I do not see any clipping of the IMU’s until the battery fell out. I would look at mechanical issues like blade tracking and balance. Your y-axis vibration is much higher than normal, which would indicate a balance or tracking problem in the rotor system.
Take a look especially at blade tracking. I can see it shaking badly in the roll axis during runup, still on the ground, and the servos/attitude controller is reacting to this.
To be on the safe side also set the D-gain in the roll to zero. This setting here. You do not need that until you get a handle on what is making it shake, and even that little bit of D-gain could make it worse until you find the issue.
I’m a green hand at this. Your youtube video got me through the setting up. Really appreciate it. Imma gonna check my rotor systems.
P.S. It will be really great if you can make a video about how to understand and use these logs
You aren’t, by any chance, running up with a lot of negative pitch are you? That is never good if you are doing that. Make sure the rotor is at feather pitch, blades flat, when running up.
The reason I wonder it is because that shaking sort of evens out as you pull pitch. Which could mean the helicopter is reacting against the landing gear on the ground with the rotor system moving air and trying to force it into the landing gear. Having that happen on the ground can shake stuff loose in short order on helicopters. Sometimes it can cause the landing gear to go into such a severe reaction that it can destroy the helicopter. Always make sure that pitch is at feather when running up.
Oh MY GOD!!! You are unbelievable… how do you know that? Yes I did, I was so stupid! I thought this would improve the shaking before take off. and you know what? I broke a landing skid, Before I actually got it airborne for the first time .
Because I just do. I’ve taught plenty of students before.

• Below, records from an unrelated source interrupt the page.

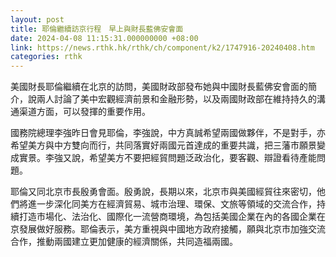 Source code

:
 ```yaml
---
layout: post
title: 耶倫繼續訪京行程　早上與財長藍佛安會面
date: 2024-04-08 11:15:31.000000000 +08:00
link: https://news.rthk.hk/rthk/ch/component/k2/1747916-20240408.htm
categories: rthk
---
```


美國財長耶倫繼續在北京的訪問，美國財政部發布她與中國財長藍佛安會面的簡介，說兩人討論了美中宏觀經濟前景和金融形勢，以及兩國財政部在維持持久的溝通渠道方面，可以發揮的重要作用。

國務院總理李強昨日會見耶倫，李強說，中方真誠希望兩國做夥伴，不是對手，亦希望美方與中方雙向而行，共同落實好兩國元首達成的重要共識，把三藩市願景變成實景。李強又說，希望美方不要把經貿問題泛政治化，要客觀、辯證看待產能問題。

耶倫又同北京市長殷勇會面。殷勇說，長期以來，北京市與美國經貿往來密切，他們將進一步深化同美方在經濟貿易、城市治理、環保、文旅等領域的交流合作，持續打造市場化、法治化、國際化一流營商環境，為包括美國企業在內的各國企業在京發展做好服務。耶倫表示，美方重視與中國地方政府接觸，願與北京市加強交流合作，推動兩國建立更加健康的經濟關係，共同造福兩國。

Another thing I notice is that you are running up in Pos Hold. I don’t recommend this. You don’t have control of the collective pitch. And the helicopter is trying to self-level. Even Stabilize can be a problem if you run up on an unlevel surface as it adds an unwanted cyclic pitch to the rotor system, which causes severe vibration on the ground.
For getting started, I would recommend using Stabilize for runup instead. Make sure the helicopter is on a level surface, preferably something soft like grass or dirt - don’t take off from tarmac or concrete surface. The Stabilize will help you learn how to fly it in hover and will give you control of the collective pitch until you get a handle on it and get it tracking and balanced.
Since it was not clipping until the battery fell out practice getting it into the air cleanly first, and learn how to hover it tail-in. Once you get it so you can hover it, have an assistant look at the edge of the rotor disc in hover. It should define a knife-edge path as it turns. If it looks “fuzzy” like one blade is tracking high or low, then mark a pitch control arm with a marker. Adjust the pitch link on that arm one way or the other until you get a nice sharp rotor disc in hover. This is not a one-shot deal, I’ve spent hours before tracking a rotor until I get it on-the-nuts perfect. Especially on scale models with 4 or 5 blade heads where you have to do them one at a time.
What do I do ? I set IM_STAB_COL to 600 which means 5.0 degrees collective pitch(My hovering pitch) at mid collective input,like you said on the video . but when I use POShold mode for take off. the collective seems unresponsive to my collective input, not untill the rotor revs up to the setpoint.